* DATASET RECORDS:
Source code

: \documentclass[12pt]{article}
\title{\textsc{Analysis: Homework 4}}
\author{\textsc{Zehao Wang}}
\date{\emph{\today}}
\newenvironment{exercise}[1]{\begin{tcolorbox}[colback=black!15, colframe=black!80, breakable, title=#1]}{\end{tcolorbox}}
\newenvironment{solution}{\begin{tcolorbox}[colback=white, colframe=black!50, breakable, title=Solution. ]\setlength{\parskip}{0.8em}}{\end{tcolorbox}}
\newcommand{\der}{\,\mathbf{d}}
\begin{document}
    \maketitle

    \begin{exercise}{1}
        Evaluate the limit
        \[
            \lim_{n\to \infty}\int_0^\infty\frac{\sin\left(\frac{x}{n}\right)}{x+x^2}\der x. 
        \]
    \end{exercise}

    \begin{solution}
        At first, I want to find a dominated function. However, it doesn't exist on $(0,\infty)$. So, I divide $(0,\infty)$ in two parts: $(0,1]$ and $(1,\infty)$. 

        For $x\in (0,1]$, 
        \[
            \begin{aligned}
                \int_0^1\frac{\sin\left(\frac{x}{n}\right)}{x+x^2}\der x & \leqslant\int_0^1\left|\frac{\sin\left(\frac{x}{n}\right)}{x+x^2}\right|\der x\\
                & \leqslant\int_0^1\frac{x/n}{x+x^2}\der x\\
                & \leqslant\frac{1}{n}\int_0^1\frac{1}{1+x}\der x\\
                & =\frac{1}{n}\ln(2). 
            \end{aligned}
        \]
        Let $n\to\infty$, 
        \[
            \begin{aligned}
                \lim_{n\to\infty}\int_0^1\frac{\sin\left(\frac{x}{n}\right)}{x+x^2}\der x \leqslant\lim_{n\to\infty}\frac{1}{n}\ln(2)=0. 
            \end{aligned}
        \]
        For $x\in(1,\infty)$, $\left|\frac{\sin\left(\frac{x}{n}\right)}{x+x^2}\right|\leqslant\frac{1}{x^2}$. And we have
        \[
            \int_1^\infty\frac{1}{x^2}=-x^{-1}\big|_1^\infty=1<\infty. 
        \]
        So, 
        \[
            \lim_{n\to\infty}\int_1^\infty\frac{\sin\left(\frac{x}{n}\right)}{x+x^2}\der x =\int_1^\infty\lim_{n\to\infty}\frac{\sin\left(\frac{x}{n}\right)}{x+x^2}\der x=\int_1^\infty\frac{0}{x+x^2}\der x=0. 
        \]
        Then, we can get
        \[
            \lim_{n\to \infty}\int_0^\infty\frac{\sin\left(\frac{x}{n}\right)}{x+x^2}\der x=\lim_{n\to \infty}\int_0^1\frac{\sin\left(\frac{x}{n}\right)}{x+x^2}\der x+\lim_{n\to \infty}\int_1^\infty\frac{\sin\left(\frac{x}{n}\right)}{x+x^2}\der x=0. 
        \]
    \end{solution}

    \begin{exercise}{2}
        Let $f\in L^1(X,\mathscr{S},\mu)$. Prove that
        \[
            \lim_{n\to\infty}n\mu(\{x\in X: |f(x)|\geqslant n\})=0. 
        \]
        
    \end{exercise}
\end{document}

* TASK GOAL:
Using the same words as the original, repeat the records above.

* ANSWER BOX:
Source code

: \documentclass[12pt]{article}
\title{\textsc{Analysis: Homework 4}}
\author{\textsc{Zehao Wang}}
\date{\emph{\today}}
\newenvironment{exercise}[1]{\begin{tcolorbox}[colback=black!15, colframe=black!80, breakable, title=#1]}{\end{tcolorbox}}
\newenvironment{solution}{\begin{tcolorbox}[colback=white, colframe=black!50, breakable, title=Solution. ]\setlength{\parskip}{0.8em}}{\end{tcolorbox}}
\newcommand{\der}{\,\mathbf{d}}
\begin{document}
    \maketitle

    \begin{exercise}{1}
        Evaluate the limit
        \[
            \lim_{n\to \infty}\int_0^\infty\frac{\sin\left(\frac{x}{n}\right)}{x+x^2}\der x. 
        \]
    \end{exercise}

    \begin{solution}
        At first, I want to find a dominated function. However, it doesn't exist on $(0,\infty)$. So, I divide $(0,\infty)$ in two parts: $(0,1]$ and $(1,\infty)$. 

        For $x\in (0,1]$, 
        \[
            \begin{aligned}
                \int_0^1\frac{\sin\left(\frac{x}{n}\right)}{x+x^2}\der x & \leqslant\int_0^1\left|\frac{\sin\left(\frac{x}{n}\right)}{x+x^2}\right|\der x\\
                & \leqslant\int_0^1\frac{x/n}{x+x^2}\der x\\
                & \leqslant\frac{1}{n}\int_0^1\frac{1}{1+x}\der x\\
                & =\frac{1}{n}\ln(2). 
            \end{aligned}
        \]
        Let $n\to\infty$, 
        \[
            \begin{aligned}
                \lim_{n\to\infty}\int_0^1\frac{\sin\left(\frac{x}{n}\right)}{x+x^2}\der x \leqslant\lim_{n\to\infty}\frac{1}{n}\ln(2)=0. 
            \end{aligned}
        \]
        For $x\in(1,\infty)$, $\left|\frac{\sin\left(\frac{x}{n}\right)}{x+x^2}\right|\leqslant\frac{1}{x^2}$. And we have
        \[
            \int_1^\infty\frac{1}{x^2}=-x^{-1}\big|_1^\infty=1<\infty. 
        \]
        So, 
        \[
            \lim_{n\to\infty}\int_1^\infty\frac{\sin\left(\frac{x}{n}\right)}{x+x^2}\der x =\int_1^\infty\lim_{n\to\infty}\frac{\sin\left(\frac{x}{n}\right)}{x+x^2}\der x=\int_1^\infty\frac{0}{x+x^2}\der x=0. 
        \]
        Then, we can get
        \[
            \lim_{n\to \infty}\int_0^\infty\frac{\sin\left(\frac{x}{n}\right)}{x+x^2}\der x=\lim_{n\to \infty}\int_0^1\frac{\sin\left(\frac{x}{n}\right)}{x+x^2}\der x+\lim_{n\to \infty}\int_1^\infty\frac{\sin\left(\frac{x}{n}\right)}{x+x^2}\der x=0. 
        \]
    \end{solution}

    \begin{exercise}{2}
        Let $f\in L^1(X,\mathscr{S},\mu)$. Prove that
        \[
            \lim_{n\to\infty}n\mu(\{x\in X: |f(x)|\geqslant n\})=0. 
        \]
        
    \end{exercise}
\end{document}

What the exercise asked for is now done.